When Tuberville left town $5.1 million richer in early December of 2008 after his so-called resignation, Auburn needed someone who could deal with the emerging force of nature at Alabama named Nick Saban. He was not yet a candidate for GOAT status, but his joyless murderball had ended Auburn’s six-game Iron Bowl win streak and Tuberville’s tenure with a vengeance 36-0.
There were the usual suspects mentioned as possible successors - Jimbo Fisher and Will Muschamp, the head coaches in waiting at Florida State and Texas, to name two - and some unusual ones as well. At one point during the search, Athletics Director Jay Jacobs seemed ready to offer the job to Buffalo’s Turner Gill. Earlier, unofficial feelers had gone out to several coaches, including Leach.
He was interested, Lowder recalled. Very interested. Leach was coming off an 11-1 regular season, the school’s best in 35 years, a mark the Red Raiders have not approached since. Despite that high water mark and his consistent success over nine years at a terribly difficult place to win, he was dealing with an antagonistic administration. Leach’s contract had only two years left, but as he wrote in his book, “Swing Your Sword,” key suits at Tech wouldn’t have minded if he left.
So he interviewed for the Washington job and made several calls to Auburn that, despite an early inquiry in his direction, were not returned. That did not stop him from engaging in conversation with the administrative assistant who took those calls because, as so many people have shared since his passing, Leach had much more than the gift of gab. He had a real thirst for knowledge of other people, places and things.
Lowder’s regret is that he did not play a role in that Auburn hire and did not go to bat for Leach. After Tuberville’s hire of offensive coordinator Tony Franklin flamed out earlier that season, there didn’t appear to be any appetite among the school’s decision-makers to hire a head coach from the same Hal Mumme/Air Raid tree. Never mind that Leach had just shared the Big 12 coach of the year award with Oklahoma’s Bob Stoops and the historically woebegone Texas Tech program had just shared the division title with big cigars Oklahoma and Texas. Instead Auburn hired Iowa State’s Chizik, whose team finished last in the other Big 12 division.
Lowder did not champion Chizik. Dye did.
A year later, the anti-Leach faction at Texas Tech got what it wanted, firing him for his alleged mistreatment of a player who had suffered a concussion, a charge the coach disputed immediately, publicly and passionately to no avail. A year after that, Chizik led Auburn to the BCS national championship.

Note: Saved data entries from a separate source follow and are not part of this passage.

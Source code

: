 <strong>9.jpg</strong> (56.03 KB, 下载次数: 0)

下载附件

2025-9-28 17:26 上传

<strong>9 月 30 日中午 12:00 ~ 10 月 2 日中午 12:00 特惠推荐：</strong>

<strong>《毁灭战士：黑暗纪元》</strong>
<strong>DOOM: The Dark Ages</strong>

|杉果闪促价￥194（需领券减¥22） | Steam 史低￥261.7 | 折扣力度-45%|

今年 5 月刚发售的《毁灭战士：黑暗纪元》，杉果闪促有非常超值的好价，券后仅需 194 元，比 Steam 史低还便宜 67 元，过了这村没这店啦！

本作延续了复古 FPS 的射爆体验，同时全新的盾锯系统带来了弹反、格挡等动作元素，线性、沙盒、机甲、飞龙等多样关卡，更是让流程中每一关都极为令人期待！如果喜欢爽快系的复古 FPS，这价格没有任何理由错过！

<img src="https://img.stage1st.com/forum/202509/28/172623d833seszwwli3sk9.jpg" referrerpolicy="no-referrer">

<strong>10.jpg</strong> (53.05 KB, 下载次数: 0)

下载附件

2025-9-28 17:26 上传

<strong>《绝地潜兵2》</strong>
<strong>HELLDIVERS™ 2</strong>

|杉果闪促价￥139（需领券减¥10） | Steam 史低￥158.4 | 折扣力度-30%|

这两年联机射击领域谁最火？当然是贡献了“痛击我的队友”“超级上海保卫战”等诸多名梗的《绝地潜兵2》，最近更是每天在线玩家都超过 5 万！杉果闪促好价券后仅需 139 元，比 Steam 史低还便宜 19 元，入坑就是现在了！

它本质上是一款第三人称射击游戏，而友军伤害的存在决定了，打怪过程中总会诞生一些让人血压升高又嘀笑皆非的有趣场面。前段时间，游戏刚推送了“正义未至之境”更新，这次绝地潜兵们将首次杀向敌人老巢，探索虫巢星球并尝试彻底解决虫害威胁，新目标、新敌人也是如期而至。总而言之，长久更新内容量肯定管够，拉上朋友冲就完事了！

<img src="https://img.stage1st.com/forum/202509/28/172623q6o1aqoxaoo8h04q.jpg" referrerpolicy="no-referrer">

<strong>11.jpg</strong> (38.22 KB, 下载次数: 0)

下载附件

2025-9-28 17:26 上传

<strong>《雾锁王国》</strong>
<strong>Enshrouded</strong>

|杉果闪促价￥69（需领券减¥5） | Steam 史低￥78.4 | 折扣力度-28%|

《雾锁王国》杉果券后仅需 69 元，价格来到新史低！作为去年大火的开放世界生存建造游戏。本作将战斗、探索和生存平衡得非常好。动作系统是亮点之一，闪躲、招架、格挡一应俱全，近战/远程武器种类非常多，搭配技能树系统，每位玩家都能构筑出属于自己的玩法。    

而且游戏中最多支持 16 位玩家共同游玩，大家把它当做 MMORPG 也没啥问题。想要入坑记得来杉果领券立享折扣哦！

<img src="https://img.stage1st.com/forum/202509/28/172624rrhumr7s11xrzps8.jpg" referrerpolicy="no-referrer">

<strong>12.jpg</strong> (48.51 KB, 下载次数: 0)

Two years later, with the program in freefall, Auburn dismissed Chizik and brought back Gus Malzahn. His first game as head coach was a 31-24 survival against Leach, then in his second season at Washington State. As Malzahn noted in a heartfelt memory on Twitter, he and Leach tangled in his first and last games at Auburn. Gus won both.
“He was truly one of a kind, an innovator of the game and a great coach,” Malzahn said.
Well said by someone who authored some all-time great moments during his eight seasons as the Auburn boss. How might Malzahn’s career and the last 14 years at Auburn have been different had the right person returned Leach’s calls in December of 2008? How would the Auburn family have reacted to Leach and all of his idiosyncrasies? Would they have welcomed his unique ability to take the job seriously while making it clear there was life to be lived beyond the stadium?
Lowder said he believes “the Auburn people would’ve embraced him.” And then one of the most influential voices in Auburn history offered one more compliment to the legacy of Mike Leach. Had Auburn hired him in 2008, Lowder said, “I think he would’ve still been coaching here.”
Until he breathed his last after changing the game, doing it his way and leaving an impression on so many that had so little to do with football. So now we are left with a question that can never be answered but an alternative reality delicious in its possibilities: What if the pirate had planted his flag on the Plains?